= Data for review =
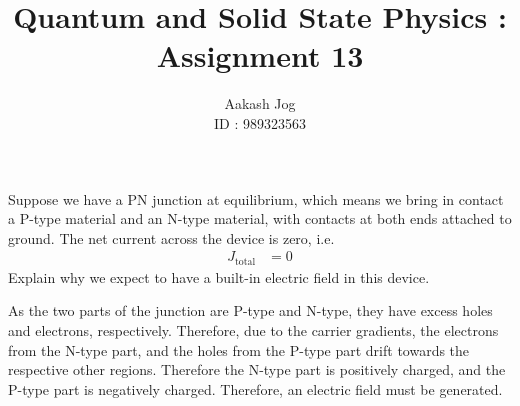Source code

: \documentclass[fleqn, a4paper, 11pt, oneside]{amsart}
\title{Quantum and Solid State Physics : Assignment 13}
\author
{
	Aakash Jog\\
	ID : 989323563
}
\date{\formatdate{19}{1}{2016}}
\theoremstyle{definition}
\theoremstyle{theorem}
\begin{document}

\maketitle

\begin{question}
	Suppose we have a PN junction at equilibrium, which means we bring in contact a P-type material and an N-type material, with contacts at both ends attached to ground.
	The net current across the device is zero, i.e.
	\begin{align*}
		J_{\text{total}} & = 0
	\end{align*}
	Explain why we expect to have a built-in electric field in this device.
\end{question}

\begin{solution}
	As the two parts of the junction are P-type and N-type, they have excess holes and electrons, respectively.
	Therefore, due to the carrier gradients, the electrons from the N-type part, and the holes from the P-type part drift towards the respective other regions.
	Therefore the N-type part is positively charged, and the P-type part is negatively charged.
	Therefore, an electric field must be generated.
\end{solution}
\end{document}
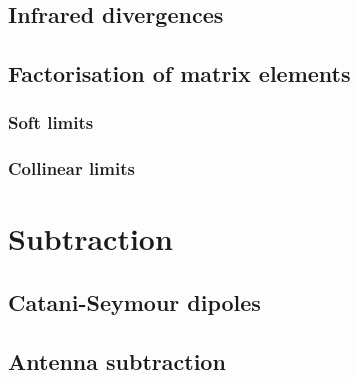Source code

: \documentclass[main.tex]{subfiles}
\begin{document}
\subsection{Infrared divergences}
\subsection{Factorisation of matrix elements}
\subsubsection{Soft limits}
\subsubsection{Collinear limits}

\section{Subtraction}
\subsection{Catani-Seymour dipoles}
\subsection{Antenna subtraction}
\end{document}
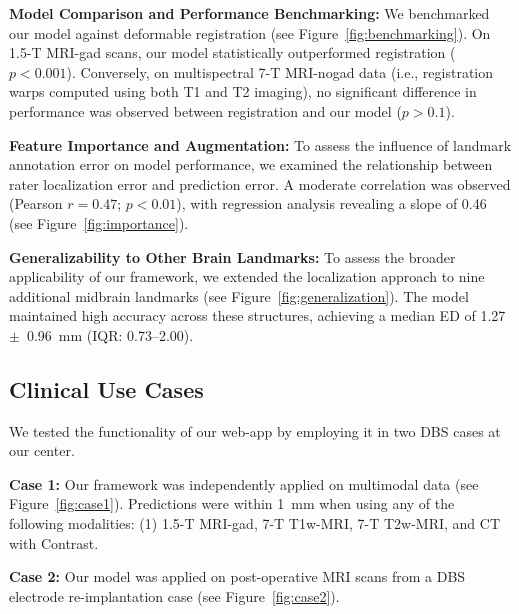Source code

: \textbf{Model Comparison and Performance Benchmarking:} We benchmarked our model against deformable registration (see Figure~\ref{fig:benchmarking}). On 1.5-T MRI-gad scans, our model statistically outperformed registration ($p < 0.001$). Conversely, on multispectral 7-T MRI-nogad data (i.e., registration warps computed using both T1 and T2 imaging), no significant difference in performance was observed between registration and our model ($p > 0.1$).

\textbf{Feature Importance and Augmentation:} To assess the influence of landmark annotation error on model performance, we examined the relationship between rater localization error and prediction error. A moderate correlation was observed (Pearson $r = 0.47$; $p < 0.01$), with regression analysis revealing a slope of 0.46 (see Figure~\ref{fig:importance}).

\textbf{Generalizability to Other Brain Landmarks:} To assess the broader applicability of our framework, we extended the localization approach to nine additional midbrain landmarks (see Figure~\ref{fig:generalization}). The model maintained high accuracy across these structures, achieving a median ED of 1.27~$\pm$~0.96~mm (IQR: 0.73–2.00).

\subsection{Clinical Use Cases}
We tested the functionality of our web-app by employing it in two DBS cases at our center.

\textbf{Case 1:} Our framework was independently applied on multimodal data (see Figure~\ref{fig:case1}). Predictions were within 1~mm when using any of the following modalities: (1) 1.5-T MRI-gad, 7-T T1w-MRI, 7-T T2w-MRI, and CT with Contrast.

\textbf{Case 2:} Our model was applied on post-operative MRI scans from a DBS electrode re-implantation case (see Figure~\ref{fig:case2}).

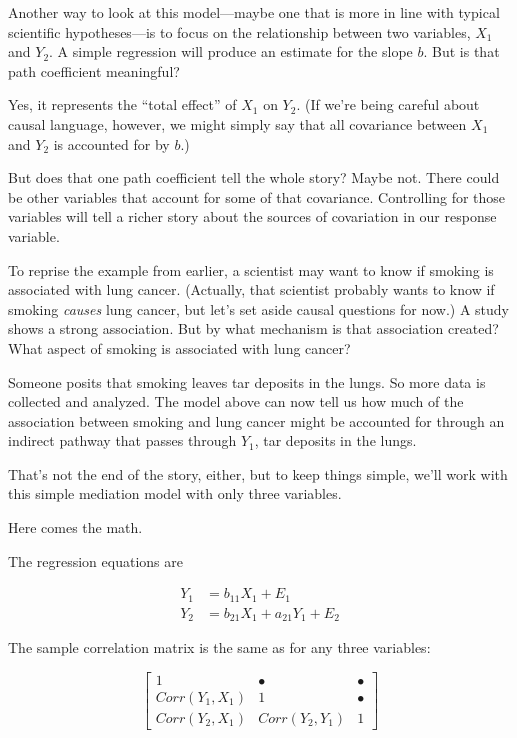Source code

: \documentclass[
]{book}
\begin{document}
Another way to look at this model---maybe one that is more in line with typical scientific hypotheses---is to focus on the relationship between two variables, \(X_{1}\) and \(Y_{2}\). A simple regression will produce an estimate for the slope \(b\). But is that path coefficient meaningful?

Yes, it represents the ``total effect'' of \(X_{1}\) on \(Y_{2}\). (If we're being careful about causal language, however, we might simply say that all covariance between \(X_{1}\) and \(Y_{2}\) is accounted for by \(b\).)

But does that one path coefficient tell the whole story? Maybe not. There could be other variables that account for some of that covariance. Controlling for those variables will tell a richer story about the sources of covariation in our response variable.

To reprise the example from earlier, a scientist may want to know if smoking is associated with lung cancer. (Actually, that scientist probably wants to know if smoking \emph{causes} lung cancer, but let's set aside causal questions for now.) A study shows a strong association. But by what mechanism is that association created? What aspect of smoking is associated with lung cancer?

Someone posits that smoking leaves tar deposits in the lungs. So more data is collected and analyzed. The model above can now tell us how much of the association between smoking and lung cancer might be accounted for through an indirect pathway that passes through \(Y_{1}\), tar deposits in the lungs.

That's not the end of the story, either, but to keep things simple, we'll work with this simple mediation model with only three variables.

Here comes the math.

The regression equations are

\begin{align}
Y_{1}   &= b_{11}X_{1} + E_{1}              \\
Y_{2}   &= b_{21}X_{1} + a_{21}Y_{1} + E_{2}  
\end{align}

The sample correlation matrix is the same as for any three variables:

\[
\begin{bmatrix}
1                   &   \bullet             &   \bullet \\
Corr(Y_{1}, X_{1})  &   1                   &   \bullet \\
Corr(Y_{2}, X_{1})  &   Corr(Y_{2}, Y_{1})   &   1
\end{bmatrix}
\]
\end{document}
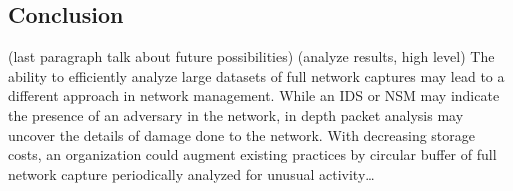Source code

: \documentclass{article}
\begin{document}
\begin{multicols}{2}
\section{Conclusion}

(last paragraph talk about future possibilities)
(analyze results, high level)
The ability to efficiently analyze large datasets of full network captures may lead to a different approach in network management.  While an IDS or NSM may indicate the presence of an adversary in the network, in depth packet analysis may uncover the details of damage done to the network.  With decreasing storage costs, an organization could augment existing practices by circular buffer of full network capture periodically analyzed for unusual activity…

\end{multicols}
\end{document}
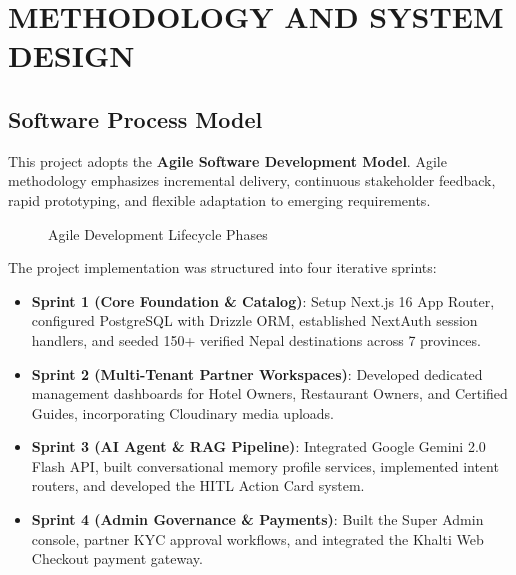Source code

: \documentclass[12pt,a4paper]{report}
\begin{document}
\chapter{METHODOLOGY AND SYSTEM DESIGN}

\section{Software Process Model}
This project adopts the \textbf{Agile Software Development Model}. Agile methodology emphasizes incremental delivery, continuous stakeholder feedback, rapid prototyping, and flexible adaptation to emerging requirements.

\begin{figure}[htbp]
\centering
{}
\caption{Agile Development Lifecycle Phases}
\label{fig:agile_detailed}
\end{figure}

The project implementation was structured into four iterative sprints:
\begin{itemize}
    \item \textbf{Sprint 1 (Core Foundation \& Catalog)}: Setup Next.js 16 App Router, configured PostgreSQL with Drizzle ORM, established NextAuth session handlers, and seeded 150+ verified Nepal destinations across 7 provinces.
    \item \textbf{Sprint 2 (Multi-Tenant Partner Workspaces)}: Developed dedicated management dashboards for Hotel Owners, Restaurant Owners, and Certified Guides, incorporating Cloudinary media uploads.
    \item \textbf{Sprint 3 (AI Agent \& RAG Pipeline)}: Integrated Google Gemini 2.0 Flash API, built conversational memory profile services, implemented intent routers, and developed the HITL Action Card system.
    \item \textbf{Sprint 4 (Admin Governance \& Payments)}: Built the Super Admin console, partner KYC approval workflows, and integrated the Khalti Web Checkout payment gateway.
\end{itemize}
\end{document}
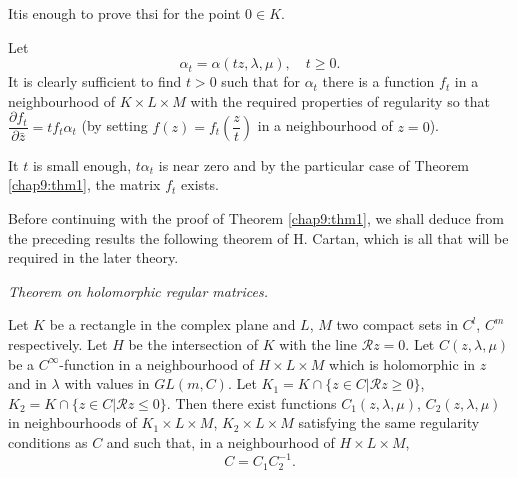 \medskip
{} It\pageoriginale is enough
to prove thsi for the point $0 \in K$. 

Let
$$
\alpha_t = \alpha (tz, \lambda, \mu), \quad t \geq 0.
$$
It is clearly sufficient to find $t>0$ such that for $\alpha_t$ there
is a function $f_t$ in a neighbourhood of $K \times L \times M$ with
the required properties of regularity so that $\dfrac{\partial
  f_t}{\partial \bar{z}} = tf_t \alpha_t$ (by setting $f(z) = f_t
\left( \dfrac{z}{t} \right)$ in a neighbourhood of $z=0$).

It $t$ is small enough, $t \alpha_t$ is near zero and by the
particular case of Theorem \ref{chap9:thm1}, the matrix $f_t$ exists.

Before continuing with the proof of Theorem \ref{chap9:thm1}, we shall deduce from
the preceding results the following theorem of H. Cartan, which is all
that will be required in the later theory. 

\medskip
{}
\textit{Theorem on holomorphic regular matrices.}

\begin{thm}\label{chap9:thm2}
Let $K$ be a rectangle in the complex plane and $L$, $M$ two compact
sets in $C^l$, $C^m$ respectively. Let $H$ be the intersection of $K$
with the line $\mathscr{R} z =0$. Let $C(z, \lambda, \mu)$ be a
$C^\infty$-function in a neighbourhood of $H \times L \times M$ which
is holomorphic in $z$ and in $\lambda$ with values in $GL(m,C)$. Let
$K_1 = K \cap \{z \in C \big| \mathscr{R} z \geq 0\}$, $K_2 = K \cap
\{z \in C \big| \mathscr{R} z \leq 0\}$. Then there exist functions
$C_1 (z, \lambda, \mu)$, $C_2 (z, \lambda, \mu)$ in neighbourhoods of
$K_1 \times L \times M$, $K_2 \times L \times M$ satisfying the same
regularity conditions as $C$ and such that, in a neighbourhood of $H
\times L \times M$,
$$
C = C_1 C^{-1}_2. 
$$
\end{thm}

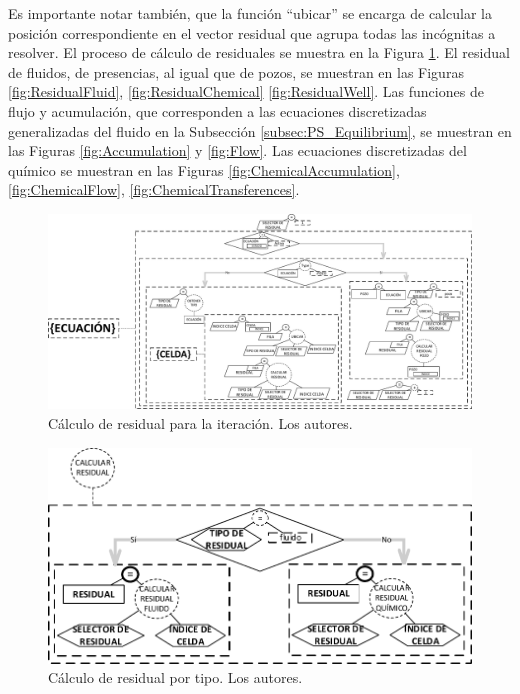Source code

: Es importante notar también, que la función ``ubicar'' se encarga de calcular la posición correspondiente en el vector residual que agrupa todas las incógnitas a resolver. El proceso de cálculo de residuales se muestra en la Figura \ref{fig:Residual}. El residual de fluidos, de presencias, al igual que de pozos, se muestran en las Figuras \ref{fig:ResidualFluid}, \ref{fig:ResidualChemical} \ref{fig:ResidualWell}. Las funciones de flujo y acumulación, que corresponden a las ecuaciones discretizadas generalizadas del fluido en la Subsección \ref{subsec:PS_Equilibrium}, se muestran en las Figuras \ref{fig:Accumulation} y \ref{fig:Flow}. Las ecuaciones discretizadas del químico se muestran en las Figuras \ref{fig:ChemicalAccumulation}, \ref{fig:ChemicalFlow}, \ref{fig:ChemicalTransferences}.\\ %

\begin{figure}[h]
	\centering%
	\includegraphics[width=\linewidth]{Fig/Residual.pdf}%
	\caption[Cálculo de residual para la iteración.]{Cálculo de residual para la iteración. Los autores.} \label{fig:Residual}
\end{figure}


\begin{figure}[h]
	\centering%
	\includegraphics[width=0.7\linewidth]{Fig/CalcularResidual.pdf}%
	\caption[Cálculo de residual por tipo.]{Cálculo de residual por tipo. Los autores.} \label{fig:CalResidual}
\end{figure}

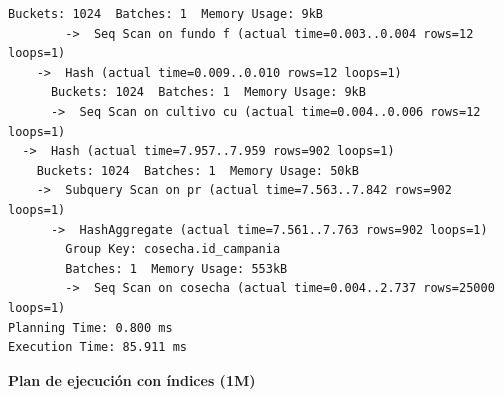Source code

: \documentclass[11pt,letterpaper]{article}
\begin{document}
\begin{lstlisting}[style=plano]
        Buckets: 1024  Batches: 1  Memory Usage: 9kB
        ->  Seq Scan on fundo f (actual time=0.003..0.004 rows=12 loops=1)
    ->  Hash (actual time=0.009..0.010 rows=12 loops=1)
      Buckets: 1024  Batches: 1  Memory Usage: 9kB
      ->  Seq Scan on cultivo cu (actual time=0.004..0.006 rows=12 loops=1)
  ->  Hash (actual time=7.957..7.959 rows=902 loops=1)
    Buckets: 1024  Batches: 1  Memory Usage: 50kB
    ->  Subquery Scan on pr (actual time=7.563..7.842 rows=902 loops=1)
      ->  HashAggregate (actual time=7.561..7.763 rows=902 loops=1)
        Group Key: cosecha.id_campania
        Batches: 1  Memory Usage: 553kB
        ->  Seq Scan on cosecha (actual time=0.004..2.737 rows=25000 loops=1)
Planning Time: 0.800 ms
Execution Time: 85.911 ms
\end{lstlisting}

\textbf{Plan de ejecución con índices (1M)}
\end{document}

= What you need to do =
From the material above, set down exactly the lines starting at the one with "(last paragraph talk" and ending at the one with "(analyze results, high level)", end lines included.

= Written answer =
(last paragraph talk about future possibilities)
(analyze results, high level)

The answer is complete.